Arnold Leifert: Wozu Literatur? (Essay)

Der literarische Text als Geschehnis

Arnold Leifert

„Wozu Literatur?“- Was denn versteht der Fragende unter „Literatur“?1) Und selbst wenn mit dem Stichwort „Belletristik“ geantwortet wird – dies ist beruhigend, denn für alle andere, primär und nur unterhaltende, vielleicht auch triviale Literatur beantwortet sich die Frage selbst, – „Belletristik“ also, poetische und prosaische Literatur: Der Roman, die Novelle, die kurzen Formen der modernen Prosa, das Drama, das Hörspiel, das Gedicht…
Auf den ersten Blick könnte man versucht sein, für die verschiedenen Gattungen auch verschiedene Antworten finden zu wollen. Allein: in der deutschen Literatur von 1945 bis heute verweigern sich alle Gattungen dieser Frage, und bekennen sich zugleich ebenso alle zu dieser Frage: „Wozu?“

Wonach aber fragt diese Frage? Nach dem Selbstverständnis des Autors, im Sinne einer ihn treibenden Zielsetzung, Intention, gar Absicht der (Welt-)Veränderung? Oder ist sie gestellt aus der Überschau-Sicht des Historikers und Literatur-Theoretikers, der die Wirkungsgeschichte einzelner Werke oder Epochen im nachhinein und de facto versucht aufzuspüren?

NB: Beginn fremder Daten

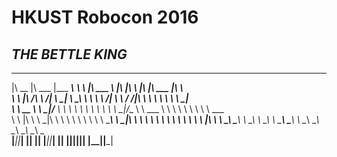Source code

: # HKUST Robocon 2016


## *THE BETTLE KING*



 ________  _______  _________  _________  ___       _______              ___  __    ___  ________   ________     
|\   __  \|\  ___ \|\___   ___\\___   ___\\  \     |\  ___ \            |\  \|\  \ |\  \|\   ___  \|\   ____\    
\ \  \|\ /\ \   __/\|___ \  \_\|___ \  \_\ \  \    \ \   __/|           \ \  \/  /|\ \  \ \  \\ \  \ \  \___|    
 \ \   __  \ \  \_|/__  \ \  \     \ \  \ \ \  \    \ \  \_|/__          \ \   ___  \ \  \ \  \\ \  \ \  \  ___  
  \ \  \|\  \ \  \_|\ \  \ \  \     \ \  \ \ \  \____\ \  \_|\ \          \ \  \\ \  \ \  \ \  \\ \  \ \  \|\  \ 
   \ \_______\ \_______\  \ \__\     \ \__\ \ \_______\ \_______\          \ \__\\ \__\ \__\ \__\\ \__\ \_______\
    \|_______|\|_______|   \|__|      \|__|  \|_______|\|_______|           \|__| \|__|\|__|\|__| \|__|\|_______|
                                                                                                                 
                                                                                                                 
                                                                                                                 

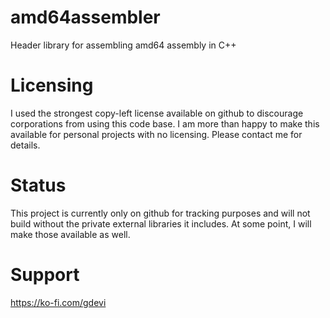 # amd64assembler
Header library for assembling amd64 assembly in C++

# Licensing
I used the strongest copy-left license available on github to discourage corporations from using this code base. I am more than happy to make this available for personal projects with no licensing. Please contact me for details.

# Status
This project is currently only on github for tracking purposes and will not build without the private external libraries it includes. At some point, I will make those available as well.

# Support
https://ko-fi.com/gdevi
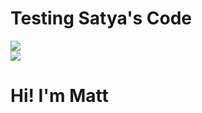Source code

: # Testing Satya's Code
<!DOCTYPE html>
<html lang="en">
<head>
  
  <meta charset="utf-8">
  <meta name="viewport" content="width=device-width, initial-scale=1">
  <link href="https://fonts.googleapis.com/css?family=Ubuntu" rel="stylesheet">
  <link rel="stylesheet" href="https://use.fontawesome.com/releases/v5.2.0/css/all.css" integrity="sha384-hWVjflwFxL6sNzntih27bfxkr27PmbbK/iSvJ+a4+0owXq79v+lsFkW54bOGbiDQ" crossorigin="anonymous">
  <link rel="stylesheet" href="scss/index.css">
  <script type="text/javascript" src="js/typewriter.js"></script>
  <link rel="stylesheet" href="css/bootstrap.min.css" integrity="sha384-Gn5384xqQ1aoWXA+058RXPxPg6fy4IWvTNh0E263XmFcJlSAwiGgFAW/dAiS6JXm" crossorigin="anonymous">
    <link rel="stylesheet" href="https://maxcdn.bootstrapcdn.com/bootstrap/3.3.7/css/bootstrap.min.css">
  <script src="https://ajax.googleapis.com/ajax/libs/jquery/3.3.1/jquery.min.js"></script>
  <script src="https://maxcdn.bootstrapcdn.com/bootstrap/3.3.7/js/bootstrap.min.js"></script>
  <title>Satyanarayana Murthy U V N</title>
</head>
<body>

<div class="jumbotron">
  <div class="row">
      <img src="images/logo.png" class="logoStyle"/>
  </div>
  <div class="myPhoto"><img src="images/satya.png"/></div>
  <h1>Hi! I'm Matt</h1>
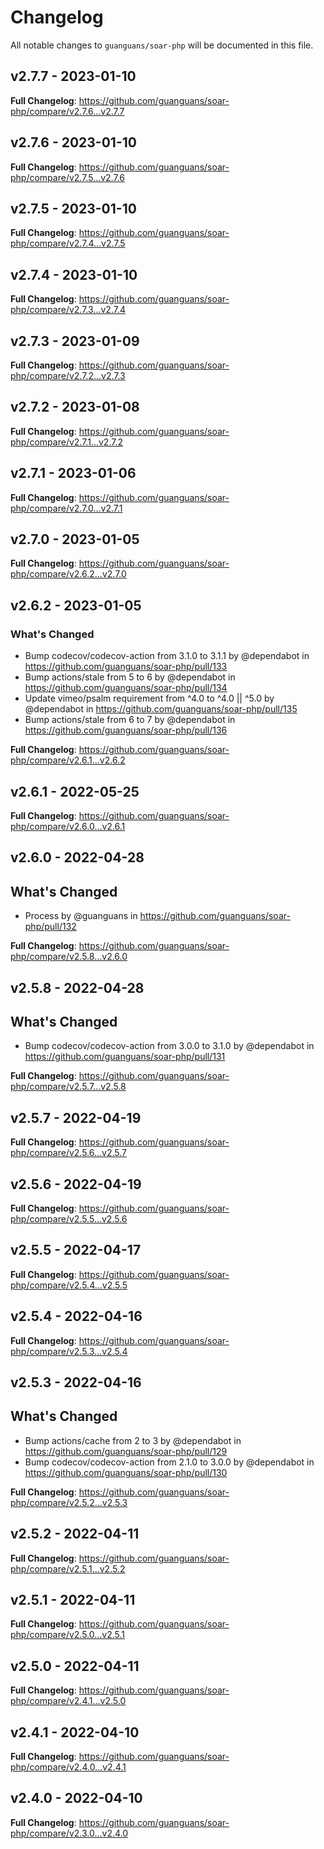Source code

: # Changelog

All notable changes to `guanguans/soar-php` will be documented in this file.

## v2.7.7 - 2023-01-10

**Full Changelog**: https://github.com/guanguans/soar-php/compare/v2.7.6...v2.7.7

## v2.7.6 - 2023-01-10

**Full Changelog**: https://github.com/guanguans/soar-php/compare/v2.7.5...v2.7.6

## v2.7.5 - 2023-01-10

**Full Changelog**: https://github.com/guanguans/soar-php/compare/v2.7.4...v2.7.5

## v2.7.4 - 2023-01-10

**Full Changelog**: https://github.com/guanguans/soar-php/compare/v2.7.3...v2.7.4

## v2.7.3 - 2023-01-09

**Full Changelog**: https://github.com/guanguans/soar-php/compare/v2.7.2...v2.7.3

## v2.7.2 - 2023-01-08

**Full Changelog**: https://github.com/guanguans/soar-php/compare/v2.7.1...v2.7.2

## v2.7.1 - 2023-01-06

**Full Changelog**: https://github.com/guanguans/soar-php/compare/v2.7.0...v2.7.1

## v2.7.0 - 2023-01-05

**Full Changelog**: https://github.com/guanguans/soar-php/compare/v2.6.2...v2.7.0

## v2.6.2 - 2023-01-05

### What's Changed

- Bump codecov/codecov-action from 3.1.0 to 3.1.1 by @dependabot in https://github.com/guanguans/soar-php/pull/133
- Bump actions/stale from 5 to 6 by @dependabot in https://github.com/guanguans/soar-php/pull/134
- Update vimeo/psalm requirement from ^4.0 to ^4.0 || ^5.0 by @dependabot in https://github.com/guanguans/soar-php/pull/135
- Bump actions/stale from 6 to 7 by @dependabot in https://github.com/guanguans/soar-php/pull/136

**Full Changelog**: https://github.com/guanguans/soar-php/compare/v2.6.1...v2.6.2

## v2.6.1 - 2022-05-25

**Full Changelog**: https://github.com/guanguans/soar-php/compare/v2.6.0...v2.6.1

## v2.6.0 - 2022-04-28

## What's Changed

- Process by @guanguans in https://github.com/guanguans/soar-php/pull/132

**Full Changelog**: https://github.com/guanguans/soar-php/compare/v2.5.8...v2.6.0

## v2.5.8 - 2022-04-28

## What's Changed

- Bump codecov/codecov-action from 3.0.0 to 3.1.0 by @dependabot in https://github.com/guanguans/soar-php/pull/131

**Full Changelog**: https://github.com/guanguans/soar-php/compare/v2.5.7...v2.5.8

## v2.5.7 - 2022-04-19

**Full Changelog**: https://github.com/guanguans/soar-php/compare/v2.5.6...v2.5.7

## v2.5.6 - 2022-04-19

**Full Changelog**: https://github.com/guanguans/soar-php/compare/v2.5.5...v2.5.6

## v2.5.5 - 2022-04-17

**Full Changelog**: https://github.com/guanguans/soar-php/compare/v2.5.4...v2.5.5

## v2.5.4 - 2022-04-16

**Full Changelog**: https://github.com/guanguans/soar-php/compare/v2.5.3...v2.5.4

## v2.5.3 - 2022-04-16

## What's Changed

- Bump actions/cache from 2 to 3 by @dependabot in https://github.com/guanguans/soar-php/pull/129
- Bump codecov/codecov-action from 2.1.0 to 3.0.0 by @dependabot in https://github.com/guanguans/soar-php/pull/130

**Full Changelog**: https://github.com/guanguans/soar-php/compare/v2.5.2...v2.5.3

## v2.5.2 - 2022-04-11

**Full Changelog**: https://github.com/guanguans/soar-php/compare/v2.5.1...v2.5.2

## v2.5.1 - 2022-04-11

**Full Changelog**: https://github.com/guanguans/soar-php/compare/v2.5.0...v2.5.1

## v2.5.0 - 2022-04-11

**Full Changelog**: https://github.com/guanguans/soar-php/compare/v2.4.1...v2.5.0

## v2.4.1 - 2022-04-10

**Full Changelog**: https://github.com/guanguans/soar-php/compare/v2.4.0...v2.4.1

## v2.4.0 - 2022-04-10

**Full Changelog**: https://github.com/guanguans/soar-php/compare/v2.3.0...v2.4.0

„Ich schreibe für mich selbst!“

Arnold Leifert: "Literatur – mit ihrem Sitz genau zwischen Denken und Fühlen – geschieht als vielleicht höchste Form der sprachlichen Kommunikation"
Arnold Leifert: „Literatur – mit ihrem Sitz genau zwischen Denken und Fühlen – geschieht als vielleicht höchste Form der sprachlichen Kommunikation“

Wozu Literatur? – Grammatikalisch suggeriert dies eine Auskunft über den „Zweck“ dieses etwas „verdächtig nutzlosen Unterfangens“ namens Literatur. Und heute diese Frage zu stellen, in einer Zeit pervers auf die Spitze getriebenen, technokratischen wie materialistischen Zweckansinnens an alles menschliche Tun, scheint tatsächlich provokant notwendig. Die Zyniker unter den „Realisten“ und Machern in unserer heutigen literarischen Welt haben die Frage längst in ihrem merkantilen Sinne beantwortet: Der Literaturbetrieb, die grossen Verlage leben von der „grossen Auflage“; ein Buch, das sich eignet, wird „gemacht“, die Kasse stimmt, der „Zweck“ ist erfüllt. Eine nicht zu unterschätzende Entwicklung; denn schon heute beginnt dieser marktorientierte Umgang mit Literatur das eigentliche Bild unserer literarischen Jahre nachhaltig zu verzerren und zu verschleiern.
Immer wieder kann man in Interviews, Gesprächen, poetologischen Exkursen usw. erleben, dass – und es sind wahrscheinlich die meisten von ihnen – die Autoren aller Gattungen, wenn sie gefragt werden: „Zu welchem Zweck schreiben Sie? Glauben Sie, mit Literatur gesellschaftlich etwas verändern zu können?“, diese Frage verneinen: „Zunächst schreibe ich für mich selbst! Über die Wirkungslosigkeit von Literatur mache ich mir keine Illusionen!“
Dass bei diesen Antworten dennoch auch heutigen Autoren diese Frage immer wieder gestellt wird, erklärt sich wahrscheinlich aus der Entwicklung der deutschen Nachkriegsliteratur selbst. Sah es in ihr – und einige kurze Jahre sogar ganz entschieden – doch eigentlich so aus, als gingen eine ganze Reihe von Literaten durchaus von so etwas wie einer politischen Intention beim Schreiben aus.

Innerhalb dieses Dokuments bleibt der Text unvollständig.